Construct the DataFrame

Now that our data is neatly parsed and formatted, let's build our DataFrame!

df = sqlContext.createDataFrame(parsed_rdd)
display(df.head(10))

You can also now check out the schema of our DataFrame using the following code.

df.printSchema()

Build a temporary table

We can leverage the registerTempTable() function to build a temporary table to run SQL commands on our DataFrame at scale! A point to remember is that the lifetime of this temp table is tied to the session. It creates an in-memory table that is scoped to the cluster in which it was created. The data is stored using Hive's highly optimized, in-memory columnar format.

You can also check out saveAsTable(), which creates a permanent, physical table stored in S3 using the Parquet format. This table is accessible to all clusters. The table metadata, including the location of the file(s), is stored within the Hive metastore.

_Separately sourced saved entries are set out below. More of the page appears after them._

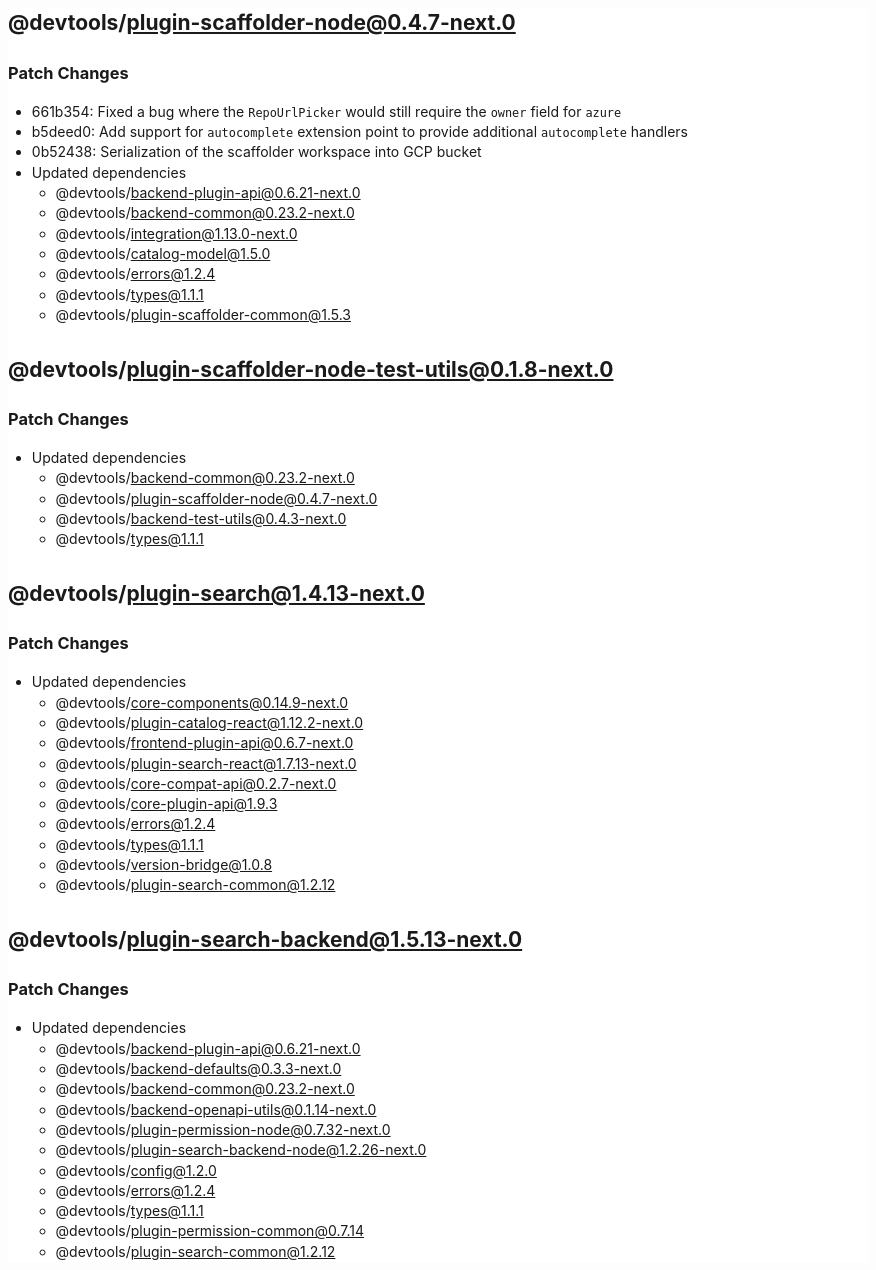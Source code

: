 ## @devtools/plugin-scaffolder-node@0.4.7-next.0

### Patch Changes

- 661b354: Fixed a bug where the `RepoUrlPicker` would still require the `owner` field for `azure`
- b5deed0: Add support for `autocomplete` extension point to provide additional `autocomplete` handlers
- 0b52438: Serialization of the scaffolder workspace into GCP bucket
- Updated dependencies
  - @devtools/backend-plugin-api@0.6.21-next.0
  - @devtools/backend-common@0.23.2-next.0
  - @devtools/integration@1.13.0-next.0
  - @devtools/catalog-model@1.5.0
  - @devtools/errors@1.2.4
  - @devtools/types@1.1.1
  - @devtools/plugin-scaffolder-common@1.5.3

## @devtools/plugin-scaffolder-node-test-utils@0.1.8-next.0

### Patch Changes

- Updated dependencies
  - @devtools/backend-common@0.23.2-next.0
  - @devtools/plugin-scaffolder-node@0.4.7-next.0
  - @devtools/backend-test-utils@0.4.3-next.0
  - @devtools/types@1.1.1

## @devtools/plugin-search@1.4.13-next.0

### Patch Changes

- Updated dependencies
  - @devtools/core-components@0.14.9-next.0
  - @devtools/plugin-catalog-react@1.12.2-next.0
  - @devtools/frontend-plugin-api@0.6.7-next.0
  - @devtools/plugin-search-react@1.7.13-next.0
  - @devtools/core-compat-api@0.2.7-next.0
  - @devtools/core-plugin-api@1.9.3
  - @devtools/errors@1.2.4
  - @devtools/types@1.1.1
  - @devtools/version-bridge@1.0.8
  - @devtools/plugin-search-common@1.2.12

## @devtools/plugin-search-backend@1.5.13-next.0

### Patch Changes

- Updated dependencies
  - @devtools/backend-plugin-api@0.6.21-next.0
  - @devtools/backend-defaults@0.3.3-next.0
  - @devtools/backend-common@0.23.2-next.0
  - @devtools/backend-openapi-utils@0.1.14-next.0
  - @devtools/plugin-permission-node@0.7.32-next.0
  - @devtools/plugin-search-backend-node@1.2.26-next.0
  - @devtools/config@1.2.0
  - @devtools/errors@1.2.4
  - @devtools/types@1.1.1
  - @devtools/plugin-permission-common@0.7.14
  - @devtools/plugin-search-common@1.2.12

help(df.registerTempTable)

df.registerTempTable("connections")

Execute SQL at Scale

Let's look at a few examples of how we can run SQL queries on our table based off of our dataframe. We will start with some simple queries and then look at aggregations, filters, sorting, sub-queries, and pivots in this tutorial.

Connections based on the protocol type

Let's look at how we can get the total number of connections based on the type of connectivity protocol. First, we will get this information using normal DataFrame DSL syntax to perform aggregations.

display(df.groupBy('protocol_type')
          .count()
          .orderBy('count', ascending=False))

Can we also use SQL to perform the same aggregation? Yes, we can leverage the table we built earlier for this!

protocols = sqlContext.sql("""
                           SELECT protocol_type, count(*) as freq
                           FROM connections
                           GROUP BY protocol_type
                           ORDER BY 2 DESC
                           """)
display(protocols)

You can clearly see that you get the same results and don't need to worry about your background infrastructure or how the code is executed. Just write simple SQL!

Connections based on good or bad (attack types) signatures

We will now run a simple aggregation to check the total number of connections based on good (normal) or bad (intrusion attacks) types.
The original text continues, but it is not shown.